Exciting news! My final symptoms are fading away.
According to this Harvard website,
The ideal blood pressure is 120/80; as it rises above that threshold, the risk of heart attacks, strokes, and other health problems steadily rises. At 140/90, doctors generally recommend blood pressure medication.
I have a new cuff at home that I am using to check on my readings once or twice a day. My doctor recently recommended that I cut my medication in half, and monitor the results. She said that if my numbers continue at recent levels, she’s comfortable with me cutting out the medication altogether. So far, my results have been hovering around the “ideal” levels identified in this article.
That is wonderful, yes it is. A dozen years ago I was deathly ill (literally) with an unknown condition that turned out to be celiac sprue. [see my note below the line]
So, for the past 12 years, I’ve eliminated gluten from my diet (I have been a vegetarian for over 52 years), and tried to keep my weight under control and get adequate exercise (lately, mostly hiking). All of that gradually cleared up all of my symptoms and blood levels (low everything from B-12 to cell counts to hemoglobin, etc.), but the blood pressure continued at elevated (though not extreme) levels.
In the past year or so, my blood pressure readings started to come down, and have stayed there. With any luck (and a lot of hiking) I’ll have one less thing to worry about…
Addendum: About 15 years ago, I began to develop strange symptoms of fatigue and other uncharacteristic problems. I discovered my gluten-intolerance only after undergoing every test known to medical science without finding anything wrong. In a way, this was good news, but I was still very sick!
There are several websites (including the one I linked to above) giving a reasonably clear description of celiac sprue, although I do object to it being called a “disease.”

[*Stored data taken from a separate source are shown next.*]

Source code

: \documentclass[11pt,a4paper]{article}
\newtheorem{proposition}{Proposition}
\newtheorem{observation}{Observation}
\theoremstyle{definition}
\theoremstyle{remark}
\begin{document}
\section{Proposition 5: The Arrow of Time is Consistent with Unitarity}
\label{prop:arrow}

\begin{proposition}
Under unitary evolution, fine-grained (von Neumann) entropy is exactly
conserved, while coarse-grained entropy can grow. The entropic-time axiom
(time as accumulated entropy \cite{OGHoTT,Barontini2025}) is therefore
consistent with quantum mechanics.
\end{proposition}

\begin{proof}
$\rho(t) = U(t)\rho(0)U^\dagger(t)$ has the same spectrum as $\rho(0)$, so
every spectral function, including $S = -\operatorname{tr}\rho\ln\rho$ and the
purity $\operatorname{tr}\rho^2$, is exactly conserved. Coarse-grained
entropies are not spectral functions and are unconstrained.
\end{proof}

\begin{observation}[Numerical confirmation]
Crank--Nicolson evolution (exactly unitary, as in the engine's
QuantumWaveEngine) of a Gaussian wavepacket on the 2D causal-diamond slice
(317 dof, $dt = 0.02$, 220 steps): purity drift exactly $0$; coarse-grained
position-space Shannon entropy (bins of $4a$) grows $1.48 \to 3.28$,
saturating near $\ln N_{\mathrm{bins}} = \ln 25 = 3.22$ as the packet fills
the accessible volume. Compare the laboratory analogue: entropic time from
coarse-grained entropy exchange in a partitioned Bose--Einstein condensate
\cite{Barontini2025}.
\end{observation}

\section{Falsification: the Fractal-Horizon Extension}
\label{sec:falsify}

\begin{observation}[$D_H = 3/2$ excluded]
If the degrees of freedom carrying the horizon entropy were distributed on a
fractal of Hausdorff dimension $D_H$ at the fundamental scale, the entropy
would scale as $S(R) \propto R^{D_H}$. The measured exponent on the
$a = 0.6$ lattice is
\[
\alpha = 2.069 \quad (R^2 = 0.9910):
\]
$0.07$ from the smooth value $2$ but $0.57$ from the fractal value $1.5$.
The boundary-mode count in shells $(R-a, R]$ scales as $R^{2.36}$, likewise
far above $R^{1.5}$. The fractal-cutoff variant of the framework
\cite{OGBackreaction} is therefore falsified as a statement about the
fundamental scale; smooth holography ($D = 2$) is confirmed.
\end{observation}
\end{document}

In my opinion (uninformed by any scientific evidence — in other words, I’m just making this up), it is more likely that the inability of the immune system to tolerate gluten is a throwback to a pre-agricultural condition when people (especially in northern climes, where it is most prevalent) had very little in their diets of the grains that contain gluten. As wheat, rye, and barley became more common, many people developed (and passed along to their offspring) the ability to cope with the elevated levels of gluten that came with the new reliance on cultivated grains.
People who did not develop this tolerance did not produce as many offspring, since they probably died of malnutrition at a relatively early age. Celiac sprue is so called because it is an auto-immune condition in which the immune system attacks and destroys the celia in the small intestine, thus (eventually fatally) compromising the body’s ability to absorb nutrients. That is where I was headed.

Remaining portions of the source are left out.